The Metro is Madrid's underground train system and provides a cheap, fast and very convenient way to travel around Madrid. The subway is probably the best way to travel in Madrid and consists of an extensive network of ten lines and over 120 trains, which cover most of the city. During the summer months, the Metro can get extremely hot and crowded, although some trains are now air conditioned.
Metro stations are indicated by a red, blue and white sign and the trains run from 06:00 to 01:30. Tickets can be purchased at station ticket booths or machines and 'ten-journey tickets' can be shared by more than one person travelling, and these are also valid for bus travel.
Madrid's has three main train stations, which all link to metro lines and operate between 05:30 to 23:00 and seat reservations are often required.
- Chamartín, Augustin de Fox - just off the Paseo de la Castellana, this station connects Madrid with the north and east
- Norte, Paseo del Rey - opposite the Campo del Moro, Norte connects with north-west Madrid
- Atocha, Plaza de Carlos V - close to the city centre and south of the Prado, this station connects with the west and south and includes the high-speed AVE trains which travel to Cordoba and Sevilla. Atocha also serves as the hub of the Cercanías local train network
Cercanías is the greater Madrid light railway, which travels outside of Madrid and provides one of the cheapest and fastest ways to travel to nearby cities and attractions, particularly to Toledo, Segovia, Avila, El Escorial, Aranjuez, Chinchon and Alcala de Henares. Near the city centre, these stations are underground, but trains travel above ground further out. In the winter they are heated and in the summer, a pleasant temperature is maintained by air conditioning.
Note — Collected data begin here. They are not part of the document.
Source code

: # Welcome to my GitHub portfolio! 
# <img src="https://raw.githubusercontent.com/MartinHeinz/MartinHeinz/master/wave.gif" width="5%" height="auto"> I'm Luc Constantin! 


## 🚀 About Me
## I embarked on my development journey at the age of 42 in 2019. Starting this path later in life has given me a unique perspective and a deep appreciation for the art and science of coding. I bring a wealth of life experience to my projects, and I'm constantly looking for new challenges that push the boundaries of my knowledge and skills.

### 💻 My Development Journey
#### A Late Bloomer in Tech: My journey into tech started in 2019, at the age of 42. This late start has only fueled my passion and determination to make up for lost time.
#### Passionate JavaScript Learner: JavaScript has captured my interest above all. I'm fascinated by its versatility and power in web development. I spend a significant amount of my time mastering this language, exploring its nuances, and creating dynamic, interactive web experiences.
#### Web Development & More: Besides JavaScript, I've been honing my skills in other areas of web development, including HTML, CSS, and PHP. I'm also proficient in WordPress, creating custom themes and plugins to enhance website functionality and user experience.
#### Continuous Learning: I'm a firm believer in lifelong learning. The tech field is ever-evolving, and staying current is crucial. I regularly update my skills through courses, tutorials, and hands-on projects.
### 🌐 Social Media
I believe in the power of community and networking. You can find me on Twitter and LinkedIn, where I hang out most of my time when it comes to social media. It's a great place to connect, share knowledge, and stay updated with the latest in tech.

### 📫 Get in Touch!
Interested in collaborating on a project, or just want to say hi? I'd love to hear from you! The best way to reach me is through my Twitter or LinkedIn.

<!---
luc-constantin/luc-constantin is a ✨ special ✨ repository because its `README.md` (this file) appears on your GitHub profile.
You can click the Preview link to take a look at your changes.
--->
The Cercanías stations are indicated by a large white, upside-down 'C' on a red sign.
Cycling in the city centre is best avoided, as the traffic can be quite congested and drivers have little respect for cyclists. However, cycling in the hills nearby is increasing in popularity and this is a pleasant way to enjoy the scenery. There are many bicycle rental shops throughout the city and bikes can be rented by the hour, day or week.
Transporting bicycles on buses is often at the discretion of the driver, but on the metro you are permitted to carry your bicycle at no extra cost. On most trains you are allowed to carry bicycles all day at weekends and on public holidays, and up to 15:00 on weekdays.